Gather from the listing below each line that includes the word "since", and copy it.
Provided records Block Start
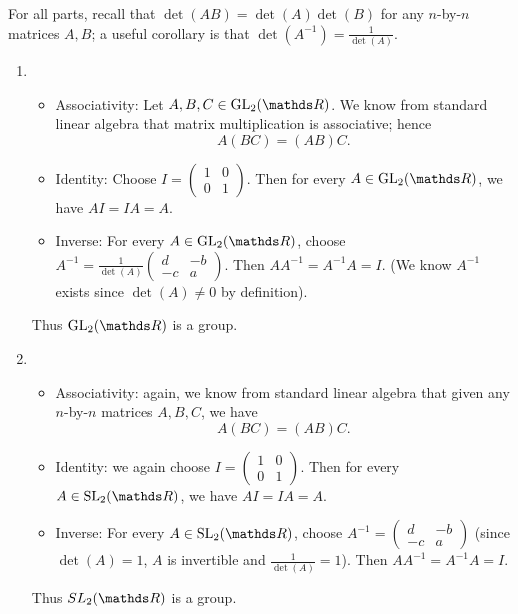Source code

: \documentclass{homework}
\begin{document}
\begin{solution}
  For all parts, recall that $\det(AB)=\det(A)\det(B)$ for any $n$-by-$n$ matrices $A,B$; a useful
  corollary is that $\det(A^{-1})=\frac{1}{\det(A)}$.
  \begin{enumerate}[label=(\alph*)]
    \item 
      \begin{itemize}
        \item Associativity: Let $A,B,C\in \GL_2(\R)$. We know from standard linear algebra that
          matrix multiplication is associative; hence \[
            A(BC)=(AB)C
          .\] 
        \item Identity: Choose $I=\begin{pmatrix} 1&0\\0&1 \end{pmatrix} $. Then for every $A\in
          \GL_2(\R)$, we have $AI=IA=A$.
        \item Inverse:  For every $A\in \GL_2(\R)$, choose $A^{-1}=\frac{1}{\det(A)}\begin{pmatrix}
          d&-b\\-c&a\end{pmatrix}$. Then $AA^{-1}=A^{-1}A=I$. (We know $A^{-1}$ exists since
          $\det(A)\neq 0$ by definition).
      \end{itemize}
      Thus $\GL_2(\R)$ is a group.
    \item
      \begin{itemize}
        \item Associativity: again, we know from standard linear algebra that given any $n$-by-$n$ 
          matrices $A,B,C$, we have \[
            A(BC)=(AB)C
          .\] 
        \item Identity: we again choose $I=\begin{pmatrix} 1&0\\0&1 \end{pmatrix} $. Then for every
          $A\in \SL_2(\R)$, we have $AI=IA=A$.
        \item Inverse: For every $A\in \SL_2(\R)$, choose $A^{-1}=\begin{pmatrix} d&-b\\-c&a
          \end{pmatrix} $ (since $\det(A)=1$, $A$ is invertible and $\frac{1}{\det(A)}=1$). Then
          $AA^{-1}=A^{-1}A=I$.
      \end{itemize}
      Thus $SL_2(\R)$ is a group.


\end{enumerate}
\end{solution}
\end{document}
Provided records Block End
The completed task:
          d&-b\\-c&a\end{pmatrix}$. Then $AA^{-1}=A^{-1}A=I$. (We know $A^{-1}$ exists since
          \end{pmatrix} $ (since $\det(A)=1$, $A$ is invertible and $\frac{1}{\det(A)}=1$). Then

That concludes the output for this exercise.